Кудрявый красавчик, как выяснилось, Лукисберг-младший, излагает свою концепцию искусства, рассказывает о том, как при помощи гриболюдской медитации будит в себе творческое начало, внутреннего гения, и дарит людям надежду и счастье.
Тина и Ибис удачно шутят и поддерживают беседу.
Сильвия молчит, прислушивается, приковывая к себе горящий взгляд кудрявого гения. Он не представляет, в какой опасности. В голове моей подружки наверняка зреет Понастоящему-Разгромная-Статья.
Впрочем, если синема уже одобрена НекроЦензурой (а иначе бы ее премьера не проходила с такой помпой в «Большой Грелке»), почти наверняка ее «зашитый» шеф никогда статью не напечатает.
Регина бросает взгляды исподтишка – на меня, на Ибиса, снова на меня.
Я налегаю на выпивку.
– Фенхель, вы же писатель? – говорит Лукисберг. – Интересно, что вы думаете по этому поводу?
Я давлюсь коньяком. Прокашлявшись, посылаю улыбку Ибису. Тот невозмутим.
В глазах Сильвии появляется огонь. Ждет скандала.
– По поводу вашей теории, – говорю я, устраиваясь поудобней. – Вот вы говорите про внутреннего гения, скрытого в каждом, это красиво, в этом что-то от воззрений халкантийских философов… Гора Оливус, вдохновенные творцы, расцвет поэзии. С другой стороны, наблюдая окружающий мир, что мы видим?
Я делаю выразительную паузу.
Все молчат. Втягиваюсь в роль светского льва. Регина барабанит пальцами по внешней стенке бокала. Делаю изрядный глоток, улыбаюсь:
– Видим, что большинство представителей человечества бесконечно далеко от халкантийского идеала. Неравенство здесь заключается даже не в социальном положении, а в изначальных предпосылках. Люди не равны. А некоторые вообще не люди. Не всем суждено быть гениями. А что до идеалов… Мне нравится думать, что хрен у меня размером тридцать сантиметров… Хотя на самом деле он на пять сантиметров меньше.

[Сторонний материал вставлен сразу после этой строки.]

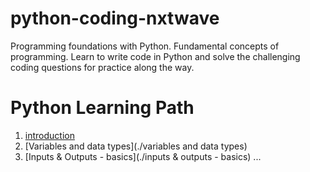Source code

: # python-coding-nxtwave
Programming foundations with Python.
Fundamental concepts of programming.
Learn to write code in Python and solve the challenging coding questions for practice along the way.


# Python Learning Path

1. [introduction](./introduction)
2. [Variables and data types](./variables and data types)
3. [Inputs & Outputs - basics](./inputs & outputs - basics)
...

Повисает звенящая тишина. Ибис довольно крякает.
Лукисберг хлопает глазами, а потом расплывается в улыбке.
Все оживают.
– Блестяще, – говорит Лукисберг. – Как выразительно! Правда, дорогая?
Последняя реплика предназначается Регине. Надо видеть ее лицо при этом «дорогая».
Ибис производит неимоверные усилия, чтоб обрести контроль над лицевыми мышцами.
Сильвия радостно хохочет.
Тина, кажется, ничего не поняла.
Еще одна ночь вдвоем.
Огонь в камине бросает на нас тени. Я сижу на кушетке, завернувшись в халат, с незажженной сигаретой в руке, смотрю на Сильвию.
Расхаживает от окна к двери, читает мою рукопись, хрустя большим зеленым яблоком. Светлые волосы распущены по плечам, из одежды на ней только ажурные чулки и намотанный на шею шарфик. Тот самый – вульгарный, с искорками.
Любуюсь, какая она грациозная, гибкая, нездешне загорелая.
– Ну? – спрашиваю, ломая в пальцах сигарету.
Небрежно отмахивается. Читает дальше, мягко ступая по паркету узкими ступнями.
Наконец, дочитав, аккуратной стопкой складывает листы на краю стола. Садится на стул, поджав под себя одну ногу, смотрит на меня, задумчиво хрустя яблоком.
– Что скажешь?
– Хороший рассказ, – говорит она. – Но его никогда не напечатают.
На миг я чувствую себя на месте ее некрократического шефа. Кажется, будто с моим ртом тоже поработали ниткой и иголкой. Не представляю, что сказать в ответ.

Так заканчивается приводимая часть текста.